• **ABOUT THIS EXERCISE**: Nothing below is to be printed except the lines between the line holding "1**: wiersz stopki" and the line holding "Konfigurowanie kontrolki ObjectDataSource", inclusive, each exactly as it appears.

• **INPUT FOR THIS TASK**:
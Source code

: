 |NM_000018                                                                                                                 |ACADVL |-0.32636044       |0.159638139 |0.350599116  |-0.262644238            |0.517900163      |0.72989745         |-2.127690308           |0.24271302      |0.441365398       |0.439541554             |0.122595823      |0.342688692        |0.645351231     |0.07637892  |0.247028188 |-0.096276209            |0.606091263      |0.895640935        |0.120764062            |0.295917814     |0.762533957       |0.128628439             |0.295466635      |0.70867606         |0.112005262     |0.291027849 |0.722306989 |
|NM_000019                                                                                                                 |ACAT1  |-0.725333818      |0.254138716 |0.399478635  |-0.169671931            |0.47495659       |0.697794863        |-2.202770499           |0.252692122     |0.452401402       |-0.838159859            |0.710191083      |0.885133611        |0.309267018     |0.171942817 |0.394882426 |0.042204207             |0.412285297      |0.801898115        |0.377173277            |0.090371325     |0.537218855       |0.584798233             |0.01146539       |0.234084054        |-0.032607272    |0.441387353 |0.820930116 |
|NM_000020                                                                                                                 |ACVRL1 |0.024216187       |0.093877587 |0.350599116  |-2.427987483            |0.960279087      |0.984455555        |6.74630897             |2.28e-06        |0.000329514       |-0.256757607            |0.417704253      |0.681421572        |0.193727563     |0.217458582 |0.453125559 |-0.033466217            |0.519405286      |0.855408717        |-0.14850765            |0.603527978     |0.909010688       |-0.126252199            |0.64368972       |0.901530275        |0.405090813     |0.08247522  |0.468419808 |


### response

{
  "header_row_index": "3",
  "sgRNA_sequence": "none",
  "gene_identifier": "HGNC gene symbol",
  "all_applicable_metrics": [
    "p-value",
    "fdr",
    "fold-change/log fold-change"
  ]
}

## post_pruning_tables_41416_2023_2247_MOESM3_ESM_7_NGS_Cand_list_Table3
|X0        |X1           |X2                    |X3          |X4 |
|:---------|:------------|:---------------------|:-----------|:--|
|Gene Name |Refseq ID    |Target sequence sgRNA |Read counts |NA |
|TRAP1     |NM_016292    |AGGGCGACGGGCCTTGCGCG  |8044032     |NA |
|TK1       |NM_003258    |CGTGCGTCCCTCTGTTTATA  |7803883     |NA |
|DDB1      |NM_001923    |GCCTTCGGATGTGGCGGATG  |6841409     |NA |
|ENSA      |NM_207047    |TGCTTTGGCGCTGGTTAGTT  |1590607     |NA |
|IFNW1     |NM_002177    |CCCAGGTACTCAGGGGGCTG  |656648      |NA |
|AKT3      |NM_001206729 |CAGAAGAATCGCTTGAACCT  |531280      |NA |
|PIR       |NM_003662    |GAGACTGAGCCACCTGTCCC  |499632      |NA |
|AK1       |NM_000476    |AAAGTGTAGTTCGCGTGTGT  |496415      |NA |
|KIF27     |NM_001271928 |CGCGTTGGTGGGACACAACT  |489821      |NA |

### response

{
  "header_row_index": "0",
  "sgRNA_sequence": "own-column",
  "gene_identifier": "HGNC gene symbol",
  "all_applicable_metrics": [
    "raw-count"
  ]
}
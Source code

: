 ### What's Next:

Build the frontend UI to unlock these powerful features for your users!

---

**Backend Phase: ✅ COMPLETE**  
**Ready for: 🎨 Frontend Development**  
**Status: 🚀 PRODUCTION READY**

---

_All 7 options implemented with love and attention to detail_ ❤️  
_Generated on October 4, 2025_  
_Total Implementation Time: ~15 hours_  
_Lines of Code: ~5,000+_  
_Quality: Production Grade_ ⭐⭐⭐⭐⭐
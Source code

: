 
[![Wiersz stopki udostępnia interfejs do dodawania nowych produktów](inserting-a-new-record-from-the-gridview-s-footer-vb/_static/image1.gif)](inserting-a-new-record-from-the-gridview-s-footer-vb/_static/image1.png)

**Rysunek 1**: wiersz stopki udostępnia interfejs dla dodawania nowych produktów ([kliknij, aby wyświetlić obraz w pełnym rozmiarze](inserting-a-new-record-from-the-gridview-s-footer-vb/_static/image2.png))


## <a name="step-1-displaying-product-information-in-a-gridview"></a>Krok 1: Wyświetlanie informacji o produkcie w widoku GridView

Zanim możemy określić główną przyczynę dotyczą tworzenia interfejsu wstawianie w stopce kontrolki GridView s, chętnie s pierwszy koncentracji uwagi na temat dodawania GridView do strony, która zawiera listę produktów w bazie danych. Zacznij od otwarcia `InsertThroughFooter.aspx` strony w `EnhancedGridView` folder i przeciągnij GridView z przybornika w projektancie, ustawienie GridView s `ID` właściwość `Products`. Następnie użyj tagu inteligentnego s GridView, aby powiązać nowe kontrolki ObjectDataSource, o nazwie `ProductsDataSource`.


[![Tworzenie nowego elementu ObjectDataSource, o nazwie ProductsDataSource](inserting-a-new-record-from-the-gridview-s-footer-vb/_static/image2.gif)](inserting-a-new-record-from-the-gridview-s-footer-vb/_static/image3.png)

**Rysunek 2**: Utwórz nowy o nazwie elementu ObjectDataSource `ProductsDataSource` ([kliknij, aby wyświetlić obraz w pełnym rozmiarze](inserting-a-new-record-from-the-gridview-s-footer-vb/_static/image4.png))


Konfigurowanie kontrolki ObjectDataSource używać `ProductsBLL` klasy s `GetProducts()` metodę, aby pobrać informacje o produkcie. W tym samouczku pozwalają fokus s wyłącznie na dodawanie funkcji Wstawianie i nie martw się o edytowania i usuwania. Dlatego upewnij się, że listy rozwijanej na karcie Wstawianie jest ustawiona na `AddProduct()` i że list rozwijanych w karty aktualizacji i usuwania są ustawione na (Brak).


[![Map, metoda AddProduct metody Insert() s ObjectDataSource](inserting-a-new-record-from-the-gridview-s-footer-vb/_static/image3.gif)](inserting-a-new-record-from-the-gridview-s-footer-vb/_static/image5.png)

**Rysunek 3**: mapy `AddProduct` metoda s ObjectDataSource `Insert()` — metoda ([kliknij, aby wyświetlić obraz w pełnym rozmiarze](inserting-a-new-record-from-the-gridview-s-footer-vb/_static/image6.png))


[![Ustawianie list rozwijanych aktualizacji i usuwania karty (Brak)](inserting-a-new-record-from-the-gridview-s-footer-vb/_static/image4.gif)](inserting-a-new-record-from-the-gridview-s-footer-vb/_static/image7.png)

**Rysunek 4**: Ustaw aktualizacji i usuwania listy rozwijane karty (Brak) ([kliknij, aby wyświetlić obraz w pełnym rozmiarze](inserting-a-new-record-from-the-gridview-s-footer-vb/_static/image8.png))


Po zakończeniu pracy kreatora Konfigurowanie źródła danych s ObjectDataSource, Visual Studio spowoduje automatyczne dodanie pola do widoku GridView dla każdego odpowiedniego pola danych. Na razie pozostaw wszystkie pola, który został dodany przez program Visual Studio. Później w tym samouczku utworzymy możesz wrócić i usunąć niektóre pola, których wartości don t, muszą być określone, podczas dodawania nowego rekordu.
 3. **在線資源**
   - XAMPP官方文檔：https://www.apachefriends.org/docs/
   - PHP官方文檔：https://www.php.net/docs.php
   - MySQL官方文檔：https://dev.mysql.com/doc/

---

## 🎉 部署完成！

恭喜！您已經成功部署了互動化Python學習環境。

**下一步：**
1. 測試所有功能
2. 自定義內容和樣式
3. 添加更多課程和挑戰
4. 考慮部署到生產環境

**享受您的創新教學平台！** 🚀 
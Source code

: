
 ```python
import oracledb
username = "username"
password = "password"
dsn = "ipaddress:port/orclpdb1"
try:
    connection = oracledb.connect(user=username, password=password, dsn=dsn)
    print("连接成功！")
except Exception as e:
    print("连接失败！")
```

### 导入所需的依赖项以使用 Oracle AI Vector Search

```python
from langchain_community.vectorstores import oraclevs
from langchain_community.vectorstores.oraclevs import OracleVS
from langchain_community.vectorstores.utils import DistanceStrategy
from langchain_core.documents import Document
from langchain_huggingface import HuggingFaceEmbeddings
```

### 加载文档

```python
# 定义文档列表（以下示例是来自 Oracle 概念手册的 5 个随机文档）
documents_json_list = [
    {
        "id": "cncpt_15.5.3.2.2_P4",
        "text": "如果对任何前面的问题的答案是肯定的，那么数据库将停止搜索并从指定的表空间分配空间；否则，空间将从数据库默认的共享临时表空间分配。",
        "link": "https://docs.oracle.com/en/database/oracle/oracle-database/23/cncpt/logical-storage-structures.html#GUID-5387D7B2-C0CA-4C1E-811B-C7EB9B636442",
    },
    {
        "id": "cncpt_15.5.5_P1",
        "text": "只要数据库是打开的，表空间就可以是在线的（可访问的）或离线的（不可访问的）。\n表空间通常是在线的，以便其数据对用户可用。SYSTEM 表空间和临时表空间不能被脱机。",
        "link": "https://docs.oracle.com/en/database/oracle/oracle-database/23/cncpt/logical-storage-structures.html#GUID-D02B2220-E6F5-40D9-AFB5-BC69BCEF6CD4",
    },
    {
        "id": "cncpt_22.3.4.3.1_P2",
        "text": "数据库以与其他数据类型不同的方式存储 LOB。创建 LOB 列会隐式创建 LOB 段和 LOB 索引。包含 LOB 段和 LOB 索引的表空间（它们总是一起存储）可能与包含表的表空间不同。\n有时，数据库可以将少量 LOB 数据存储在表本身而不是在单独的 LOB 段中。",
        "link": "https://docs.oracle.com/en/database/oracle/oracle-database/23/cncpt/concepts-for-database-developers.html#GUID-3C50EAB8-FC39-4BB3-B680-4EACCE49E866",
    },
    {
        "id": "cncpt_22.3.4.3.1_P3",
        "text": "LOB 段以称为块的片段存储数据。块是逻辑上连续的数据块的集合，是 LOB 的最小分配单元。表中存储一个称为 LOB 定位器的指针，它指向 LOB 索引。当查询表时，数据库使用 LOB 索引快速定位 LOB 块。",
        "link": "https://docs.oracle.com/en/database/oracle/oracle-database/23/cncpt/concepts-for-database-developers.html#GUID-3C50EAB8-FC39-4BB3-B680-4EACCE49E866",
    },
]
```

• **RESPONSE BELOW**:
**Rysunek 1**: wiersz stopki udostępnia interfejs dla dodawania nowych produktów ([kliknij, aby wyświetlić obraz w pełnym rozmiarze](inserting-a-new-record-from-the-gridview-s-footer-vb/_static/image2.png))


## <a name="step-1-displaying-product-information-in-a-gridview"></a>Krok 1: Wyświetlanie informacji o produkcie w widoku GridView

Zanim możemy określić główną przyczynę dotyczą tworzenia interfejsu wstawianie w stopce kontrolki GridView s, chętnie s pierwszy koncentracji uwagi na temat dodawania GridView do strony, która zawiera listę produktów w bazie danych. Zacznij od otwarcia `InsertThroughFooter.aspx` strony w `EnhancedGridView` folder i przeciągnij GridView z przybornika w projektancie, ustawienie GridView s `ID` właściwość `Products`. Następnie użyj tagu inteligentnego s GridView, aby powiązać nowe kontrolki ObjectDataSource, o nazwie `ProductsDataSource`.


[![Tworzenie nowego elementu ObjectDataSource, o nazwie ProductsDataSource](inserting-a-new-record-from-the-gridview-s-footer-vb/_static/image2.gif)](inserting-a-new-record-from-the-gridview-s-footer-vb/_static/image3.png)

**Rysunek 2**: Utwórz nowy o nazwie elementu ObjectDataSource `ProductsDataSource` ([kliknij, aby wyświetlić obraz w pełnym rozmiarze](inserting-a-new-record-from-the-gridview-s-footer-vb/_static/image4.png))


Konfigurowanie kontrolki ObjectDataSource używać `ProductsBLL` klasy s `GetProducts()` metodę, aby pobrać informacje o produkcie. W tym samouczku pozwalają fokus s wyłącznie na dodawanie funkcji Wstawianie i nie martw się o edytowania i usuwania. Dlatego upewnij się, że listy rozwijanej na karcie Wstawianie jest ustawiona na `AddProduct()` i że list rozwijanych w karty aktualizacji i usuwania są ustawione na (Brak).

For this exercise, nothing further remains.